Салютую ей своим стаканом с водой — кажется, сейчас она на кухне. За ее спиной вижу веселую, желто-фиолетовую плитку, а привычный шум-гам доносится издалека, из-за закрытых дверей.
— Да какой чай, какое кофе, ну что ты, Женечек? Я в туалет еле успела сходить, вот так, знаешь, чтоб посидеть, в телефон попялиться, — Оксана начинает нервно смеяться, потом вдруг спохватывается — а не сболтнула ли она лишнего. Молча покачиваю головой, взглядом дав ей понять, что между нами по-прежнему нет запретных тем, и она тут же добавляет:
— Я и сейчас там.
— Где — там?
— В туалете! — ее смех становится громче. — Спряталась от своих! Кухня у нас уже не прокатывает. Бабушка сказала, что это за дело, раз мать от детей закрывается. Хоть они и не против, чтоб я с тобой занимаюсь, типа все для тебя, Оксаночка… Но хотят, чтобы это происходило как-то само собой. В какое-то другое время, не семейное. Лучше ночью. Хотя, нет, ночью я должна спать, а то с детьми уставшая буду. И ладно девочки хоть уже взросленькие, на улицу можно отправить, во двор… А вот Никитка нет. Не сможет без меня. И сегодня все как сговорились. Лезут и лезут ко мне. Лезут и лезут.

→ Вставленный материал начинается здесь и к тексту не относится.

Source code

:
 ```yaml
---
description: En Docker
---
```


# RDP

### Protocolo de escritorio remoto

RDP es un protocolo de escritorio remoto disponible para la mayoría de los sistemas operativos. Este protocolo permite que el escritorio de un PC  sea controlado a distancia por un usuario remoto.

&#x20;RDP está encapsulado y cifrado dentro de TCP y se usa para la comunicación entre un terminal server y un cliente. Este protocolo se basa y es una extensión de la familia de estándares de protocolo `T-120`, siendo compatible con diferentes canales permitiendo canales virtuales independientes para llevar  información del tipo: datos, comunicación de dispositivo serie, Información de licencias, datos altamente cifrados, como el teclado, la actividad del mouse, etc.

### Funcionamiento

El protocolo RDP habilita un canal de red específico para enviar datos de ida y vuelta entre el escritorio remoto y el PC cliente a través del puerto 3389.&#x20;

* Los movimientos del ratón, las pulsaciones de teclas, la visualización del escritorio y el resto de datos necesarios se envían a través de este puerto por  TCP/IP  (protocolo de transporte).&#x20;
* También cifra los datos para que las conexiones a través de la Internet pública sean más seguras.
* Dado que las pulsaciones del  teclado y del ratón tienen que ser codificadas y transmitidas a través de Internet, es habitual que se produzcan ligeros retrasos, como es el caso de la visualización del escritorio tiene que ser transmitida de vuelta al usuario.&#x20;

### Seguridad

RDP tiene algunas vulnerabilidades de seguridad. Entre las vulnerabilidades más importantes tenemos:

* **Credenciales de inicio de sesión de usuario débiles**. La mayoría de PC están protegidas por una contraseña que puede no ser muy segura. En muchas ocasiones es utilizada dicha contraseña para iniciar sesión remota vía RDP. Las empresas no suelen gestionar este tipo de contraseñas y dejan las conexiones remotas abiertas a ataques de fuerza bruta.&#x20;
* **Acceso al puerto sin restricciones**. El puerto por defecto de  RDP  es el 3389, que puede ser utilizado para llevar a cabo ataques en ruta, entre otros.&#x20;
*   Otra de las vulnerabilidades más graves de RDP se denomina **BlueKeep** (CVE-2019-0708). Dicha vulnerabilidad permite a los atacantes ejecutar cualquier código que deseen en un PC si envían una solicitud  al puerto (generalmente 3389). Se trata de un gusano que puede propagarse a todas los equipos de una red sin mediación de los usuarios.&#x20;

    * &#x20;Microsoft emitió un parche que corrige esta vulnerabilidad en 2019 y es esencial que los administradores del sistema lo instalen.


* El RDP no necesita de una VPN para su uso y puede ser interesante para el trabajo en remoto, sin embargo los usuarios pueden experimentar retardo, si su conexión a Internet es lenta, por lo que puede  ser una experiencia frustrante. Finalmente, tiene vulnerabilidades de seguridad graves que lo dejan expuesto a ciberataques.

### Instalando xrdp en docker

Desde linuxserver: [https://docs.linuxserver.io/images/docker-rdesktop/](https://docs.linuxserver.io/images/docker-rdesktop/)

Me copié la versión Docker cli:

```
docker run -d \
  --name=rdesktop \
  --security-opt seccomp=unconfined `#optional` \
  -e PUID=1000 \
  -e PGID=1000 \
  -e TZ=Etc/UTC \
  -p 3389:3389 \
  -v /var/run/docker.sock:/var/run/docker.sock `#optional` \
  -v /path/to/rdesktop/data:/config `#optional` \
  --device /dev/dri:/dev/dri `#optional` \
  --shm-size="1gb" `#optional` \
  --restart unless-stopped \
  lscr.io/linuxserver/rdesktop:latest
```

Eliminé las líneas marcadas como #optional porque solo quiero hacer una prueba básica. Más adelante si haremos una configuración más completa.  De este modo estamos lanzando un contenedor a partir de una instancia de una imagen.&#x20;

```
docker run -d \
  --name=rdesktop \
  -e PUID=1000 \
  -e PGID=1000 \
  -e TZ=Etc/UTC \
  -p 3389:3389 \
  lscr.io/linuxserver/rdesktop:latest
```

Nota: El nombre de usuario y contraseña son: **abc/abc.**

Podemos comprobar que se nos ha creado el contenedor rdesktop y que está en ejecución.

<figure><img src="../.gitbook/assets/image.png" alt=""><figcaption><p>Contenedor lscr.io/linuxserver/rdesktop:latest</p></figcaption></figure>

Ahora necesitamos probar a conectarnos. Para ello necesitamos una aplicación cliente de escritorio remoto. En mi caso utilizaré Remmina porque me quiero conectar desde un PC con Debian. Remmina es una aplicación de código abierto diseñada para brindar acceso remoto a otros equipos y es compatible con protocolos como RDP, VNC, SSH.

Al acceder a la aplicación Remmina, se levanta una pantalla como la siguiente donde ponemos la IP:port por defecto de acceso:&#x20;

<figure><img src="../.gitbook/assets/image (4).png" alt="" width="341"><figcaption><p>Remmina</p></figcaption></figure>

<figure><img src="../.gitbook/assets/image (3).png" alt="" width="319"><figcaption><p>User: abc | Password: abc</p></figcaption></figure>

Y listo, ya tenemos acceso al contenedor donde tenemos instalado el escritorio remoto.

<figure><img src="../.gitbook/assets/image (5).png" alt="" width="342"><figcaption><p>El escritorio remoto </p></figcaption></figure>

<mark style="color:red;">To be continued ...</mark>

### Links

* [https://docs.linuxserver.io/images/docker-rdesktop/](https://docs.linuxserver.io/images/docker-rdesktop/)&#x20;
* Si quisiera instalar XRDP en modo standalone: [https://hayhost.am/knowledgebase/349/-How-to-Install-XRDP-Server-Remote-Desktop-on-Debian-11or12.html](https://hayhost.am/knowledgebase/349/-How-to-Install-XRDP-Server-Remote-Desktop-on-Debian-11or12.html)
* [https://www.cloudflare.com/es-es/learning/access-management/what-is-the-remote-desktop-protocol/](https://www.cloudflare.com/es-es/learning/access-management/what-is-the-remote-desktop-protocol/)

— Ты не напоминала им, что к тебе нельзя заходить без стука?
— Какой стук, Женечка… — Оксана устало вздыхает. — Какой там стук. У нас двери давно закрывать не принято, считается, что… Мама занята!! Дайте маме хоть посрать спокойно! — вдруг прерываясь, кричит она с такой агрессией, что я вздрагиваю от неожиданности.
— Извиняюсь, Жень. Вот, видишь, только туалет и остался, куда стучат, и где мы закрываемся. А так — нет, всё на виду. Хотя, я сама детей к этому приучаю. Если только где двери закрыты и тишина — значит, кабздец. Уже что-то натворили. Так что пусть все открыто будет, так проще. Хорошему человеку, сама понимаешь, скрывать нечего. Вот только и спрятаться тоже — негде.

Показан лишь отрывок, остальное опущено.